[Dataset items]
══════════

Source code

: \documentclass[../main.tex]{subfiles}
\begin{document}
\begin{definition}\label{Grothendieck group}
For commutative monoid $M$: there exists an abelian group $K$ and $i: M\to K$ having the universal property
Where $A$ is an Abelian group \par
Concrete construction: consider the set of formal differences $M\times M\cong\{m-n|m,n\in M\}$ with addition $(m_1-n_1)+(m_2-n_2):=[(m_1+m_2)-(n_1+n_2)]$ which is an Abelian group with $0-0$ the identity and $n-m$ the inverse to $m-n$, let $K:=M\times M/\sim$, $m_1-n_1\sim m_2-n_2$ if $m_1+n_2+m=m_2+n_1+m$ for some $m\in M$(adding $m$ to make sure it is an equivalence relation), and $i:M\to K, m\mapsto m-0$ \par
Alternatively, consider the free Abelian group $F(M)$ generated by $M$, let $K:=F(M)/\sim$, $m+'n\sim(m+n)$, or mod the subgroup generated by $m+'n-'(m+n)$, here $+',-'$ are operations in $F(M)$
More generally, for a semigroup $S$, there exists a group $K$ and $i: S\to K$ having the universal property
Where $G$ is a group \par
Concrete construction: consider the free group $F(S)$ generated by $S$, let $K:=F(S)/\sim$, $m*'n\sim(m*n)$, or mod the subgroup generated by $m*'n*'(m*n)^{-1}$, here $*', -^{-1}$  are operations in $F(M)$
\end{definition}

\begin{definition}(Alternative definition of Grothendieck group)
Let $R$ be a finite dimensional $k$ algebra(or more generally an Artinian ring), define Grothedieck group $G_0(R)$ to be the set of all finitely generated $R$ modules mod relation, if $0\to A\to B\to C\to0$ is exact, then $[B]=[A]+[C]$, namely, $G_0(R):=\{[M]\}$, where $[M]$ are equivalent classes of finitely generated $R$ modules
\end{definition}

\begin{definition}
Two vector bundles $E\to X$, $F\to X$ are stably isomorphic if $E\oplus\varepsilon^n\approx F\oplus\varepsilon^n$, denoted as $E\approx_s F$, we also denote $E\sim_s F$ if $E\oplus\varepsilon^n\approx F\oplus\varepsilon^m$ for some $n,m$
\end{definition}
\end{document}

══════════

**Description of the task**:
Down to the last line, repeat the data exactly.

**Response for this exercise**:
Source code

: \documentclass[../main.tex]{subfiles}
\begin{document}
\begin{definition}\label{Grothendieck group}
For commutative monoid $M$: there exists an abelian group $K$ and $i: M\to K$ having the universal property
Where $A$ is an Abelian group \par
Concrete construction: consider the set of formal differences $M\times M\cong\{m-n|m,n\in M\}$ with addition $(m_1-n_1)+(m_2-n_2):=[(m_1+m_2)-(n_1+n_2)]$ which is an Abelian group with $0-0$ the identity and $n-m$ the inverse to $m-n$, let $K:=M\times M/\sim$, $m_1-n_1\sim m_2-n_2$ if $m_1+n_2+m=m_2+n_1+m$ for some $m\in M$(adding $m$ to make sure it is an equivalence relation), and $i:M\to K, m\mapsto m-0$ \par
Alternatively, consider the free Abelian group $F(M)$ generated by $M$, let $K:=F(M)/\sim$, $m+'n\sim(m+n)$, or mod the subgroup generated by $m+'n-'(m+n)$, here $+',-'$ are operations in $F(M)$
More generally, for a semigroup $S$, there exists a group $K$ and $i: S\to K$ having the universal property
Where $G$ is a group \par
Concrete construction: consider the free group $F(S)$ generated by $S$, let $K:=F(S)/\sim$, $m*'n\sim(m*n)$, or mod the subgroup generated by $m*'n*'(m*n)^{-1}$, here $*', -^{-1}$  are operations in $F(M)$
\end{definition}

\begin{definition}(Alternative definition of Grothendieck group)
Let $R$ be a finite dimensional $k$ algebra(or more generally an Artinian ring), define Grothedieck group $G_0(R)$ to be the set of all finitely generated $R$ modules mod relation, if $0\to A\to B\to C\to0$ is exact, then $[B]=[A]+[C]$, namely, $G_0(R):=\{[M]\}$, where $[M]$ are equivalent classes of finitely generated $R$ modules
\end{definition}

\begin{definition}
Two vector bundles $E\to X$, $F\to X$ are stably isomorphic if $E\oplus\varepsilon^n\approx F\oplus\varepsilon^n$, denoted as $E\approx_s F$, we also denote $E\sim_s F$ if $E\oplus\varepsilon^n\approx F\oplus\varepsilon^m$ for some $n,m$
\end{definition}
\end{document}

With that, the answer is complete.